■ **Exercise aim**
The answer should be an exact copy of the data.
- Opening Delimiter -
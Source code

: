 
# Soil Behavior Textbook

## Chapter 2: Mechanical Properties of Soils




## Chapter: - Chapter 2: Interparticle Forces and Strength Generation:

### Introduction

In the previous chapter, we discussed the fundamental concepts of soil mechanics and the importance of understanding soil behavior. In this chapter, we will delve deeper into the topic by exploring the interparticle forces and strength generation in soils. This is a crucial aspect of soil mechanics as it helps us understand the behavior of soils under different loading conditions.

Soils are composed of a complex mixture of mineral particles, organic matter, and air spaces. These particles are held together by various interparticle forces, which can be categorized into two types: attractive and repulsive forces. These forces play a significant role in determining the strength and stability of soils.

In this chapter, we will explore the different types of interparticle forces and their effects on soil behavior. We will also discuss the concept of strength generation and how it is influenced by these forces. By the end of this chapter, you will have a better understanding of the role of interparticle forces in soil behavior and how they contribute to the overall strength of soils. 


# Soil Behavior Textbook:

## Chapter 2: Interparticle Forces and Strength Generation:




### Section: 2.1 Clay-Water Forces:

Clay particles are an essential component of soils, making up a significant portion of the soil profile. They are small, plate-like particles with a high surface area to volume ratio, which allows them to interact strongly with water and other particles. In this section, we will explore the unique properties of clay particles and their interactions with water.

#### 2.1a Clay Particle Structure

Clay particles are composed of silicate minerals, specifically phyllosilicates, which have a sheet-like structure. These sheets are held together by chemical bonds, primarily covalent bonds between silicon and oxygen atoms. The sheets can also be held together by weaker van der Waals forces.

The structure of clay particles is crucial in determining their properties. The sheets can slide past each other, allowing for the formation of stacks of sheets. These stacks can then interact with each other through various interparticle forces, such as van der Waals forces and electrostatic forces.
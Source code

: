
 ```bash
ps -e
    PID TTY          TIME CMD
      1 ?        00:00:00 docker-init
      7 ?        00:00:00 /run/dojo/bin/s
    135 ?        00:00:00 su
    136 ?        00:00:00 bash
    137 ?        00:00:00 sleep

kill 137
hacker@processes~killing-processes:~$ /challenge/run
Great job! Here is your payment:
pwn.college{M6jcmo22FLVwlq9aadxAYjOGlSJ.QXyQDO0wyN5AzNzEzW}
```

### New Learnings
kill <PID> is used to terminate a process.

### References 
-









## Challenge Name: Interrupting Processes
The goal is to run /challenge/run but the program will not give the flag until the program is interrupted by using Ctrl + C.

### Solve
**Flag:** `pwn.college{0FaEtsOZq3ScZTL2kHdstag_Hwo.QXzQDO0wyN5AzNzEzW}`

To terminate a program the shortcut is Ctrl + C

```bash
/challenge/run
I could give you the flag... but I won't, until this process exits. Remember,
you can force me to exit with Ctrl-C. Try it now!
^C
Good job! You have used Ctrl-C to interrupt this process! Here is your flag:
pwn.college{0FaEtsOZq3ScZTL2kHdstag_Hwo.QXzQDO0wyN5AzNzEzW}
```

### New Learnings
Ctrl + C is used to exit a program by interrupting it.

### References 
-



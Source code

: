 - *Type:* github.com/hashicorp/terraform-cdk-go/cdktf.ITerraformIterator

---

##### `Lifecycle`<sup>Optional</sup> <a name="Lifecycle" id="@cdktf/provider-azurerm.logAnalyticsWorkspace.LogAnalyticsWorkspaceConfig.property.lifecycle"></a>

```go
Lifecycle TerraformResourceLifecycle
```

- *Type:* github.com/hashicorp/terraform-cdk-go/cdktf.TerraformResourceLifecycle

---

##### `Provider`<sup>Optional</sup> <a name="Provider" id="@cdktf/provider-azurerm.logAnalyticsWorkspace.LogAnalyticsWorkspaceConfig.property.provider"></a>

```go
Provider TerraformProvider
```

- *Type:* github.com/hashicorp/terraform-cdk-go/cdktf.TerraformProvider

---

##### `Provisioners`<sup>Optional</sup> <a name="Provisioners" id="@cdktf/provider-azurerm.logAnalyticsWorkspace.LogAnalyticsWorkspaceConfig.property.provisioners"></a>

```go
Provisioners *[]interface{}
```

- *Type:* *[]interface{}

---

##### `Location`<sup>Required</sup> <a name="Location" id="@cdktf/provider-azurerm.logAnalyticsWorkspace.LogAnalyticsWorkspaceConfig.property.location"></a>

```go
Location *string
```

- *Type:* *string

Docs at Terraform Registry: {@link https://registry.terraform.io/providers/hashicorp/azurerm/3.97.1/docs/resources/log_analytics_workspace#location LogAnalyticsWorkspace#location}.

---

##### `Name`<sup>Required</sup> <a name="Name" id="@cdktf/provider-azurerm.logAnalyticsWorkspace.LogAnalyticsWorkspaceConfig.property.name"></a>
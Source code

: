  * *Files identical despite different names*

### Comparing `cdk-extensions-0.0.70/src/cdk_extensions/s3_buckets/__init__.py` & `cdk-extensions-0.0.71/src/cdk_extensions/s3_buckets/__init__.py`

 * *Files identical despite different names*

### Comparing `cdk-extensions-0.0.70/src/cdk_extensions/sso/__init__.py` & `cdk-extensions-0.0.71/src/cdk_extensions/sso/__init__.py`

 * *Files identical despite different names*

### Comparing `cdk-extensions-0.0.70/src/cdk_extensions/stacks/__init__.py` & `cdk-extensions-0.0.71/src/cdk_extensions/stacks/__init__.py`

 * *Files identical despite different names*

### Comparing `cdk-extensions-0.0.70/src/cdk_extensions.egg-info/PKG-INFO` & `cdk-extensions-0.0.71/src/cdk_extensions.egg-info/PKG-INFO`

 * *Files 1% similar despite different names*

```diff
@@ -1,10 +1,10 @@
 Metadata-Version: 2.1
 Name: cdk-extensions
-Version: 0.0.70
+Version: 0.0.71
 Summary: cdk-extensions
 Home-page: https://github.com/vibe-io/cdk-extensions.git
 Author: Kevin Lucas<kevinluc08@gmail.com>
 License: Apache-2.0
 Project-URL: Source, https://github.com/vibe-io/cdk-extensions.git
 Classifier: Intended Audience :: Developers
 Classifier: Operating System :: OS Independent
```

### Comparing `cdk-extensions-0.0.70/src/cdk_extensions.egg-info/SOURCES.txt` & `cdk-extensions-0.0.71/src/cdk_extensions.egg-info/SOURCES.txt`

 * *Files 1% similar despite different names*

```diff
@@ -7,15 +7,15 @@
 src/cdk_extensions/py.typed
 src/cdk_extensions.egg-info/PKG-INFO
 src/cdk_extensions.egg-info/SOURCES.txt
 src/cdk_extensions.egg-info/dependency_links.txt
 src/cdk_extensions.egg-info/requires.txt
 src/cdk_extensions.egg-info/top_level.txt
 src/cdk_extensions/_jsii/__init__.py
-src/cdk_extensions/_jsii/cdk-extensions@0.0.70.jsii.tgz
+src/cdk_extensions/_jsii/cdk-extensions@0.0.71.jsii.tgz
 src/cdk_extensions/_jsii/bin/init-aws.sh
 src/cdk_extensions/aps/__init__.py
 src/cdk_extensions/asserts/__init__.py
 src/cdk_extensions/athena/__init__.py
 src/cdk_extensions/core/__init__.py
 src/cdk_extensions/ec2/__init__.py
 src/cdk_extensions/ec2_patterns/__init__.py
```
- Closing Delimiter -
■ **Answer box**
Source code

: 
# Soil Behavior Textbook

## Chapter 2: Mechanical Properties of Soils




## Chapter: - Chapter 2: Interparticle Forces and Strength Generation:

### Introduction

In the previous chapter, we discussed the fundamental concepts of soil mechanics and the importance of understanding soil behavior. In this chapter, we will delve deeper into the topic by exploring the interparticle forces and strength generation in soils. This is a crucial aspect of soil mechanics as it helps us understand the behavior of soils under different loading conditions.

Soils are composed of a complex mixture of mineral particles, organic matter, and air spaces. These particles are held together by various interparticle forces, which can be categorized into two types: attractive and repulsive forces. These forces play a significant role in determining the strength and stability of soils.

In this chapter, we will explore the different types of interparticle forces and their effects on soil behavior. We will also discuss the concept of strength generation and how it is influenced by these forces. By the end of this chapter, you will have a better understanding of the role of interparticle forces in soil behavior and how they contribute to the overall strength of soils. 


# Soil Behavior Textbook:

## Chapter 2: Interparticle Forces and Strength Generation:




### Section: 2.1 Clay-Water Forces:

Clay particles are an essential component of soils, making up a significant portion of the soil profile. They are small, plate-like particles with a high surface area to volume ratio, which allows them to interact strongly with water and other particles. In this section, we will explore the unique properties of clay particles and their interactions with water.

#### 2.1a Clay Particle Structure

Clay particles are composed of silicate minerals, specifically phyllosilicates, which have a sheet-like structure. These sheets are held together by chemical bonds, primarily covalent bonds between silicon and oxygen atoms. The sheets can also be held together by weaker van der Waals forces.

The structure of clay particles is crucial in determining their properties. The sheets can slide past each other, allowing for the formation of stacks of sheets. These stacks can then interact with each other through various interparticle forces, such as van der Waals forces and electrostatic forces.
Source code

:
 ```bash
ps -e
    PID TTY          TIME CMD
      1 ?        00:00:00 docker-init
      7 ?        00:00:00 /run/dojo/bin/s
    135 ?        00:00:00 su
    136 ?        00:00:00 bash
    137 ?        00:00:00 sleep

kill 137
hacker@processes~killing-processes:~$ /challenge/run
Great job! Here is your payment:
pwn.college{M6jcmo22FLVwlq9aadxAYjOGlSJ.QXyQDO0wyN5AzNzEzW}
```

### New Learnings
kill <PID> is used to terminate a process.

### References 
-









## Challenge Name: Interrupting Processes
The goal is to run /challenge/run but the program will not give the flag until the program is interrupted by using Ctrl + C.

### Solve
**Flag:** `pwn.college{0FaEtsOZq3ScZTL2kHdstag_Hwo.QXzQDO0wyN5AzNzEzW}`

To terminate a program the shortcut is Ctrl + C

```bash
/challenge/run
I could give you the flag... but I won't, until this process exits. Remember,
you can force me to exit with Ctrl-C. Try it now!
^C
Good job! You have used Ctrl-C to interrupt this process! Here is your flag:
pwn.college{0FaEtsOZq3ScZTL2kHdstag_Hwo.QXzQDO0wyN5AzNzEzW}
```

### New Learnings
Ctrl + C is used to exit a program by interrupting it.

### References 
-



Source code

: - *Type:* github.com/hashicorp/terraform-cdk-go/cdktf.ITerraformIterator

---

##### `Lifecycle`<sup>Optional</sup> <a name="Lifecycle" id="@cdktf/provider-azurerm.logAnalyticsWorkspace.LogAnalyticsWorkspaceConfig.property.lifecycle"></a>

```go
Lifecycle TerraformResourceLifecycle
```

- *Type:* github.com/hashicorp/terraform-cdk-go/cdktf.TerraformResourceLifecycle

---

##### `Provider`<sup>Optional</sup> <a name="Provider" id="@cdktf/provider-azurerm.logAnalyticsWorkspace.LogAnalyticsWorkspaceConfig.property.provider"></a>

```go
Provider TerraformProvider
```

- *Type:* github.com/hashicorp/terraform-cdk-go/cdktf.TerraformProvider

---

##### `Provisioners`<sup>Optional</sup> <a name="Provisioners" id="@cdktf/provider-azurerm.logAnalyticsWorkspace.LogAnalyticsWorkspaceConfig.property.provisioners"></a>

```go
Provisioners *[]interface{}
```

- *Type:* *[]interface{}

---

##### `Location`<sup>Required</sup> <a name="Location" id="@cdktf/provider-azurerm.logAnalyticsWorkspace.LogAnalyticsWorkspaceConfig.property.location"></a>

```go
Location *string
```

- *Type:* *string

Docs at Terraform Registry: {@link https://registry.terraform.io/providers/hashicorp/azurerm/3.97.1/docs/resources/log_analytics_workspace#location LogAnalyticsWorkspace#location}.

---

##### `Name`<sup>Required</sup> <a name="Name" id="@cdktf/provider-azurerm.logAnalyticsWorkspace.LogAnalyticsWorkspaceConfig.property.name"></a>
Source code

:  * *Files identical despite different names*

### Comparing `cdk-extensions-0.0.70/src/cdk_extensions/s3_buckets/__init__.py` & `cdk-extensions-0.0.71/src/cdk_extensions/s3_buckets/__init__.py`

 * *Files identical despite different names*

### Comparing `cdk-extensions-0.0.70/src/cdk_extensions/sso/__init__.py` & `cdk-extensions-0.0.71/src/cdk_extensions/sso/__init__.py`

 * *Files identical despite different names*

### Comparing `cdk-extensions-0.0.70/src/cdk_extensions/stacks/__init__.py` & `cdk-extensions-0.0.71/src/cdk_extensions/stacks/__init__.py`

 * *Files identical despite different names*

### Comparing `cdk-extensions-0.0.70/src/cdk_extensions.egg-info/PKG-INFO` & `cdk-extensions-0.0.71/src/cdk_extensions.egg-info/PKG-INFO`

 * *Files 1% similar despite different names*

```diff
@@ -1,10 +1,10 @@
 Metadata-Version: 2.1
 Name: cdk-extensions
-Version: 0.0.70
+Version: 0.0.71
 Summary: cdk-extensions
 Home-page: https://github.com/vibe-io/cdk-extensions.git
 Author: Kevin Lucas<kevinluc08@gmail.com>
 License: Apache-2.0
 Project-URL: Source, https://github.com/vibe-io/cdk-extensions.git
 Classifier: Intended Audience :: Developers
 Classifier: Operating System :: OS Independent
```

### Comparing `cdk-extensions-0.0.70/src/cdk_extensions.egg-info/SOURCES.txt` & `cdk-extensions-0.0.71/src/cdk_extensions.egg-info/SOURCES.txt`

 * *Files 1% similar despite different names*

```diff
@@ -7,15 +7,15 @@
 src/cdk_extensions/py.typed
 src/cdk_extensions.egg-info/PKG-INFO
 src/cdk_extensions.egg-info/SOURCES.txt
 src/cdk_extensions.egg-info/dependency_links.txt
 src/cdk_extensions.egg-info/requires.txt
 src/cdk_extensions.egg-info/top_level.txt
 src/cdk_extensions/_jsii/__init__.py
-src/cdk_extensions/_jsii/cdk-extensions@0.0.70.jsii.tgz
+src/cdk_extensions/_jsii/cdk-extensions@0.0.71.jsii.tgz
 src/cdk_extensions/_jsii/bin/init-aws.sh
 src/cdk_extensions/aps/__init__.py
 src/cdk_extensions/asserts/__init__.py
 src/cdk_extensions/athena/__init__.py
 src/cdk_extensions/core/__init__.py
 src/cdk_extensions/ec2/__init__.py
 src/cdk_extensions/ec2_patterns/__init__.py
```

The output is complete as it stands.